Aims and context
The National Archives has a large catalogue, available online since 2000. Our catalogue is itself an archival record while also a crucial business asset. Currently our data, which is largely aligned to the standards ISAD(G) and ISAAR(CPF), is stored in a relational database. Over the past 20 years, the infrastructure supporting our catalogue has expanded into an ecosystem of more than 10 databases. Separate databases were built, for example, to store information about closed and retained records and (later) to store and preserve born-digital archives.
We believe that a pan-archival catalogue is now possible, as long as we are ready to move beyond the standards and technologies used to manage paper documents and a first generation of digital archives. We want to re-imagine archival practice by pioneering new approaches to description and access (for both analogue and digital records). This means that we have to re-think our data model.
Project Omega aims to determine a sustainable data model that opens the door to a future master catalogue to hold a canonical set of metadata for all our records, regardless of medium. This data model should be flexible enough to support a second generation of complex born-digital accumulations. Our proposition is to move towards a single pan-archival linked data catalogue, removing the separation between physical and digital records, and taking a holistic view of an archive’s assets (including digital copies and other manifestations of our documents).

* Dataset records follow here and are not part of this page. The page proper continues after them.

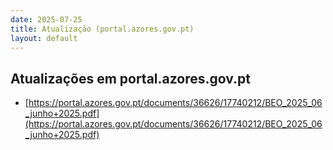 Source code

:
 ```yaml
---
date: 2025-07-25
title: Atualização (portal.azores.gov.pt)
layout: default
---
```

## Atualizações em portal.azores.gov.pt

* [https://portal.azores.gov.pt/documents/36626/17740212/BEO_2025_06_junho+2025.pdf](https://portal.azores.gov.pt/documents/36626/17740212/BEO_2025_06_junho+2025.pdf)


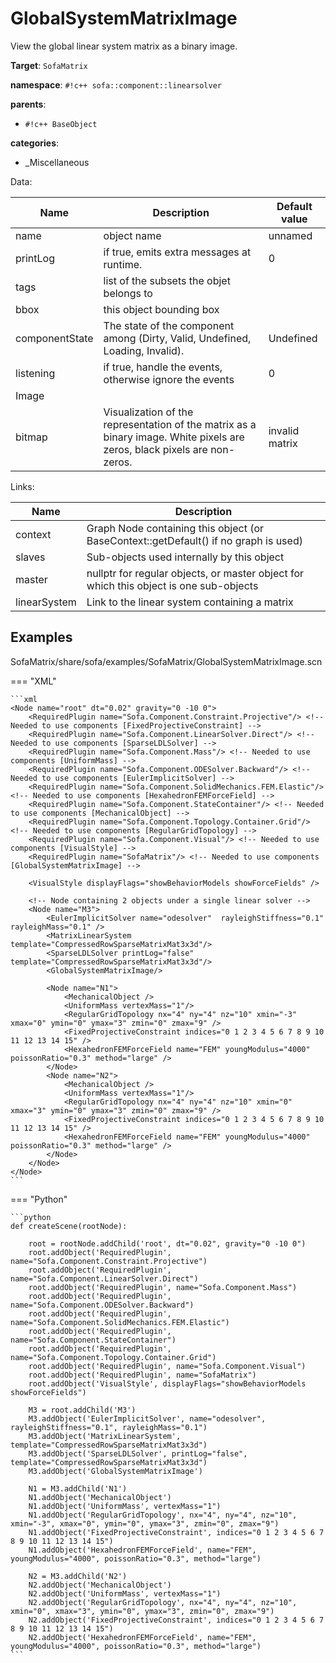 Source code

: # GlobalSystemMatrixImage

View the global linear system matrix as a binary image.


__Target__: `SofaMatrix`

__namespace__: `#!c++ sofa::component::linearsolver`

__parents__: 

- `#!c++ BaseObject`

__categories__: 

- _Miscellaneous

Data: 

<table>
<thead>
    <tr>
        <th>Name</th>
        <th>Description</th>
        <th>Default value</th>
    </tr>
</thead>
<tbody>
	<tr>
		<td>name</td>
		<td>
object name
</td>
		<td>unnamed</td>
	</tr>
	<tr>
		<td>printLog</td>
		<td>
if true, emits extra messages at runtime.
</td>
		<td>0</td>
	</tr>
	<tr>
		<td>tags</td>
		<td>
list of the subsets the objet belongs to
</td>
		<td></td>
	</tr>
	<tr>
		<td>bbox</td>
		<td>
this object bounding box
</td>
		<td></td>
	</tr>
	<tr>
		<td>componentState</td>
		<td>
The state of the component among (Dirty, Valid, Undefined, Loading, Invalid).
</td>
		<td>Undefined</td>
	</tr>
	<tr>
		<td>listening</td>
		<td>
if true, handle the events, otherwise ignore the events
</td>
		<td>0</td>
	</tr>
	<tr>
		<td colspan="3">Image</td>
	</tr>
	<tr>
		<td>bitmap</td>
		<td>
Visualization of the representation of the matrix as a binary image. White pixels are zeros, black pixels are non-zeros.
</td>
		<td>invalid matrix</td>
	</tr>

</tbody>
</table>

Links: 

| Name | Description |
| ---- | ----------- |
|context|Graph Node containing this object (or BaseContext::getDefault() if no graph is used)|
|slaves|Sub-objects used internally by this object|
|master|nullptr for regular objects, or master object for which this object is one sub-objects|
|linearSystem|Link to the linear system containing a matrix|



## Examples

SofaMatrix/share/sofa/examples/SofaMatrix/GlobalSystemMatrixImage.scn

=== "XML"

    ```xml
    <Node name="root" dt="0.02" gravity="0 -10 0">
        <RequiredPlugin name="Sofa.Component.Constraint.Projective"/> <!-- Needed to use components [FixedProjectiveConstraint] -->
        <RequiredPlugin name="Sofa.Component.LinearSolver.Direct"/> <!-- Needed to use components [SparseLDLSolver] -->
        <RequiredPlugin name="Sofa.Component.Mass"/> <!-- Needed to use components [UniformMass] -->
        <RequiredPlugin name="Sofa.Component.ODESolver.Backward"/> <!-- Needed to use components [EulerImplicitSolver] -->
        <RequiredPlugin name="Sofa.Component.SolidMechanics.FEM.Elastic"/> <!-- Needed to use components [HexahedronFEMForceField] -->
        <RequiredPlugin name="Sofa.Component.StateContainer"/> <!-- Needed to use components [MechanicalObject] -->
        <RequiredPlugin name="Sofa.Component.Topology.Container.Grid"/> <!-- Needed to use components [RegularGridTopology] -->
        <RequiredPlugin name="Sofa.Component.Visual"/> <!-- Needed to use components [VisualStyle] -->
        <RequiredPlugin name="SofaMatrix"/> <!-- Needed to use components [GlobalSystemMatrixImage] -->
    
        <VisualStyle displayFlags="showBehaviorModels showForceFields" />
    
        <!-- Node containing 2 objects under a single linear solver -->
        <Node name="M3">
            <EulerImplicitSolver name="odesolver"  rayleighStiffness="0.1" rayleighMass="0.1" />
            <MatrixLinearSystem template="CompressedRowSparseMatrixMat3x3d"/>
            <SparseLDLSolver printLog="false" template="CompressedRowSparseMatrixMat3x3d"/>
            <GlobalSystemMatrixImage/>
    
            <Node name="N1">
                <MechanicalObject />
                <UniformMass vertexMass="1"/>
                <RegularGridTopology nx="4" ny="4" nz="10" xmin="-3" xmax="0" ymin="0" ymax="3" zmin="0" zmax="9" />
                <FixedProjectiveConstraint indices="0 1 2 3 4 5 6 7 8 9 10 11 12 13 14 15" />
                <HexahedronFEMForceField name="FEM" youngModulus="4000" poissonRatio="0.3" method="large" />
            </Node>
            <Node name="N2">
                <MechanicalObject />
                <UniformMass vertexMass="1"/>
                <RegularGridTopology nx="4" ny="4" nz="10" xmin="0" xmax="3" ymin="0" ymax="3" zmin="0" zmax="9" />
                <FixedProjectiveConstraint indices="0 1 2 3 4 5 6 7 8 9 10 11 12 13 14 15" />
                <HexahedronFEMForceField name="FEM" youngModulus="4000" poissonRatio="0.3" method="large" />
            </Node>
        </Node>
    </Node>
    ```

=== "Python"

    ```python
    def createScene(rootNode):

        root = rootNode.addChild('root', dt="0.02", gravity="0 -10 0")
        root.addObject('RequiredPlugin', name="Sofa.Component.Constraint.Projective")
        root.addObject('RequiredPlugin', name="Sofa.Component.LinearSolver.Direct")
        root.addObject('RequiredPlugin', name="Sofa.Component.Mass")
        root.addObject('RequiredPlugin', name="Sofa.Component.ODESolver.Backward")
        root.addObject('RequiredPlugin', name="Sofa.Component.SolidMechanics.FEM.Elastic")
        root.addObject('RequiredPlugin', name="Sofa.Component.StateContainer")
        root.addObject('RequiredPlugin', name="Sofa.Component.Topology.Container.Grid")
        root.addObject('RequiredPlugin', name="Sofa.Component.Visual")
        root.addObject('RequiredPlugin', name="SofaMatrix")
        root.addObject('VisualStyle', displayFlags="showBehaviorModels showForceFields")

        M3 = root.addChild('M3')
        M3.addObject('EulerImplicitSolver', name="odesolver", rayleighStiffness="0.1", rayleighMass="0.1")
        M3.addObject('MatrixLinearSystem', template="CompressedRowSparseMatrixMat3x3d")
        M3.addObject('SparseLDLSolver', printLog="false", template="CompressedRowSparseMatrixMat3x3d")
        M3.addObject('GlobalSystemMatrixImage')

        N1 = M3.addChild('N1')
        N1.addObject('MechanicalObject')
        N1.addObject('UniformMass', vertexMass="1")
        N1.addObject('RegularGridTopology', nx="4", ny="4", nz="10", xmin="-3", xmax="0", ymin="0", ymax="3", zmin="0", zmax="9")
        N1.addObject('FixedProjectiveConstraint', indices="0 1 2 3 4 5 6 7 8 9 10 11 12 13 14 15")
        N1.addObject('HexahedronFEMForceField', name="FEM", youngModulus="4000", poissonRatio="0.3", method="large")

        N2 = M3.addChild('N2')
        N2.addObject('MechanicalObject')
        N2.addObject('UniformMass', vertexMass="1")
        N2.addObject('RegularGridTopology', nx="4", ny="4", nz="10", xmin="0", xmax="3", ymin="0", ymax="3", zmin="0", zmax="9")
        N2.addObject('FixedProjectiveConstraint', indices="0 1 2 3 4 5 6 7 8 9 10 11 12 13 14 15")
        N2.addObject('HexahedronFEMForceField', name="FEM", youngModulus="4000", poissonRatio="0.3", method="large")
    ```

By consolidating the number of systems used to manage catalogue data, we will be able to introduce better workflows for data enhancement and enrichment and for managing access or publication restrictions. We also imagine enhancing confidence in the integrity of the data, by introducing robust version and provenance information.
This new approach should provide firm foundations for delivering the aims of our ‘Archives for Everyone‘ strategy, enabling The National Archives to free our data and to unleash the power of an archival catalogue in a way that can support new forms of user engagement, participation, data re-use and research. This is the intersection where Project Omega (catalogue management) and Project Etna (catalogue and website publication) meet.
Project Omega findings
The project began in November 2019. After a research phase looking into our own catalogue structures and into the external data modelling and ontology landscapes, Omega has delivered:
- A strengths and weaknesses analysis document exploring the existing standards to underpin our conceptual data model (January 2020).
- A paper, Omega Catalogue Model Proposal (PDF, 3.6MB), outlining findings and technology recommendations. The paper evaluates 35 test cases with catalogue data expressed using different ontologies.
- A set of recommendations for the Omega Proof of Concept:
- use of the Records in Contexts Conceptual Model (RiC-CM)
- use of a combination of existing, mature vocabularies, inspired by the Matterhorn RDF ontology. This hybrid approach allows us to re-invent the wheel while also enabling us to talk about concepts in a wider context, reaching beyond the world of archives. Unfortunately the RiC Ontology (RiC-O) does not meet our needs to handle revisions, manifestations and associated provenance and access rights information
- use of a graph database (AWS Neptune)
- An approach for temporally aware description to model metadata variation over time, separating clearly the enduring form of a record from its transient descriptions. Any changes to the description or arrangement of a record generate a new description and/or arrangement. Any fact established in the past is therefore immutable and fully transparent; we can only add new revisions.
Additional properties in the Omega Data Model will describe relationships between versions and their temporal extent, using the W3C (World Wide Web Consortium) provenance vocabulary to describe how our records change. PROV gives us the ability to model and store information about revisions, agents (people/organisations), and activities (the process of changing something) (March 2020).
- An approach to model and encode catalogue data regarding the legal conditions governing access to public records in the UK, using the Open Digital Rights Language (ODRL) vocabulary (April 2020).
- A transformation pipeline plug-in that converts and serialises our data into RDF (Resource Description Framework) (March 2020).
- An application to encode identifiers (April 2020).
- User interface workshops, identifying the key ways that staff managing the catalogue interacted (or would like to interact) with the data (March-April 2020).
- The Omega Catalogue Data Model for our proof of concept (May 2020).
Project blogs on interesting technical challenges that we have encountered can be found at https://catalogueprojects.medium.com/.
We are ready to develop a pilot platform, API and user interface to perform a selected set of core tasks and workflow, acting as a demonstration of a replacement for our 20-year-old catalogue management system (PROCAT Editorial). We will be sharing our findings online and through conference submissions.
Participants: Jone Garmendia (Head of Cataloguing), Alex Green (Service Owner) Faith Lawrence (Project Manager/Data Analyst), Adam Retter (Consultant Developer/Technical Architect), The National Archives.